A district court in Hawaii has granted a motion to extend a temporary halt on Donald Trump’s second travel ban until the state’s lawsuit against the president is resolved in court.
The order from judge Derrick Watson of the District Court of Hawaii grants a motion to convert the initial, temporary restraining order to a preliminary injunction. It states:
Upon consideration of the parties’ submissions, and following a hearing on March 29, 2017, the Court concludes that, on the record before it, Plaintiffs have met their burden of establishing a strong likelihood of success on the merits of their Establishment Clause claim, that irreparable injury is likely if the requested relief is not issued, and that the balance of the equities and public interest counsel in favor of granting the requested relief.

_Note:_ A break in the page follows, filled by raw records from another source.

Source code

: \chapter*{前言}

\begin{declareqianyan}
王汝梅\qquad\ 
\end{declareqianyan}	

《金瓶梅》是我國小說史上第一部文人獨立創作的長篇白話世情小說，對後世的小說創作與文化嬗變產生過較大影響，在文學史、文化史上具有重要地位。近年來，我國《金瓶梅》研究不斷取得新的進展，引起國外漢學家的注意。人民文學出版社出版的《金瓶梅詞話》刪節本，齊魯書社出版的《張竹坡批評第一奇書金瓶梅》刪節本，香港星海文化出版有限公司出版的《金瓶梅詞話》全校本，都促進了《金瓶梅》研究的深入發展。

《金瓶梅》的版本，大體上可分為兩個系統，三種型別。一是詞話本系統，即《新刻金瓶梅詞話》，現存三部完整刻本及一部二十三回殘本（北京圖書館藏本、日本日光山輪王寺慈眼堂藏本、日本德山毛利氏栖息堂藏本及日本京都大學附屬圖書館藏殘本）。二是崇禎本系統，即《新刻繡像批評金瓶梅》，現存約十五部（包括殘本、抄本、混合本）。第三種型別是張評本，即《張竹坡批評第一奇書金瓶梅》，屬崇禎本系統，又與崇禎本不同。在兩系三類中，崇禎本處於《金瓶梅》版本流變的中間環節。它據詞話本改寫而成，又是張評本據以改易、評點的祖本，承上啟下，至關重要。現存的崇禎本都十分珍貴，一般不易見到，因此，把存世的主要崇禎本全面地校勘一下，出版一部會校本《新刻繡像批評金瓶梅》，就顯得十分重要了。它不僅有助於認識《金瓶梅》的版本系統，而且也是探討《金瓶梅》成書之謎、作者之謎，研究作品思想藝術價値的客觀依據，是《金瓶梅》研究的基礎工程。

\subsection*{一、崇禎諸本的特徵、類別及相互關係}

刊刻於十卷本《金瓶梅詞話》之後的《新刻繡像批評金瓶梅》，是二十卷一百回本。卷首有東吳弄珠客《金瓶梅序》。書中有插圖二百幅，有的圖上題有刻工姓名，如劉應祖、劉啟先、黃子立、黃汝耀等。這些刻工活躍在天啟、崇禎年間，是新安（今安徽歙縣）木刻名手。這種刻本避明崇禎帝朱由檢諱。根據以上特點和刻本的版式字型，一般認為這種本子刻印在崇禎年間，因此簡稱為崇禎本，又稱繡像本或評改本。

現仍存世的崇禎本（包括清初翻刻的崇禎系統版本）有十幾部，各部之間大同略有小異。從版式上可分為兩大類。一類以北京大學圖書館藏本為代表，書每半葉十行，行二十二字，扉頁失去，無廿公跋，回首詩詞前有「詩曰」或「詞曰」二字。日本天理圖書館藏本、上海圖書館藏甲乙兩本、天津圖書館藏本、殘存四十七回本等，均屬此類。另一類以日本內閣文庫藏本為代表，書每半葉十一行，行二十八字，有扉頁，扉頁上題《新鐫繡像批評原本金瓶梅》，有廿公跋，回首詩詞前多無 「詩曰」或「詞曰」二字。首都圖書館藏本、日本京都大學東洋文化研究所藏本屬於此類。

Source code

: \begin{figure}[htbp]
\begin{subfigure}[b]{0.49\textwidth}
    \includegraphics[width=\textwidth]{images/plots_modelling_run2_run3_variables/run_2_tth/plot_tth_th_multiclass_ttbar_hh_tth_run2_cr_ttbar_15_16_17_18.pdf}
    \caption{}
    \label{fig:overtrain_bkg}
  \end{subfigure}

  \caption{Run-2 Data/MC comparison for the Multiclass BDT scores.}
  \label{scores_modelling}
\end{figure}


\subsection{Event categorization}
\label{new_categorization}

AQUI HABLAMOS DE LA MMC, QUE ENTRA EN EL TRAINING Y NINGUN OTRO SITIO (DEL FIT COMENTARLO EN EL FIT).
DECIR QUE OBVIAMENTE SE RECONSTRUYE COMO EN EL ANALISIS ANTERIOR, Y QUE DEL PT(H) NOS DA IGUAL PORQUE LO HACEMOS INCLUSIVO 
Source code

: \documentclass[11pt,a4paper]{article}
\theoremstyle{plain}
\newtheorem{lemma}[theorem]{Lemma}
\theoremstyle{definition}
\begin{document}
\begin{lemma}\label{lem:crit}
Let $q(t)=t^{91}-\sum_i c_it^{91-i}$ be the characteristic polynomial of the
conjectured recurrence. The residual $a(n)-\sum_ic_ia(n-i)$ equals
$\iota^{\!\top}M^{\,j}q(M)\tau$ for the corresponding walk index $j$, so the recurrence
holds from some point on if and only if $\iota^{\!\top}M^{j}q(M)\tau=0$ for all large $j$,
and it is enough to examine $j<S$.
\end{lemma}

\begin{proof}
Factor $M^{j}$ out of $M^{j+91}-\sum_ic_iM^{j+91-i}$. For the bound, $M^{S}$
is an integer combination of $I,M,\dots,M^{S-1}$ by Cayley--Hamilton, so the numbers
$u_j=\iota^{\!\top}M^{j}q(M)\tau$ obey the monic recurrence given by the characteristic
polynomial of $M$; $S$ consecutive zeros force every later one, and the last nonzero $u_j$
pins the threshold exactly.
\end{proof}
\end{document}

The latest ruling means the president’s second executive order – which bars entry to the United States by citizens of six predominantly Muslim nations and freezes new refugee admissions for 120 days – will remain unenforced until the suit against Mr Trump by the state of Hawaii and one of its Muslim residents is resolved.
The initial restraining order, also signed by district judge Watson, came just hours before the second attempt to curb arrivals was due to take effect.
Critics have described both the original order and its replacement as a “Muslim ban”, in keeping with the president’s campaign promise for a “total and complete shutdown of Muslims entering the United States”.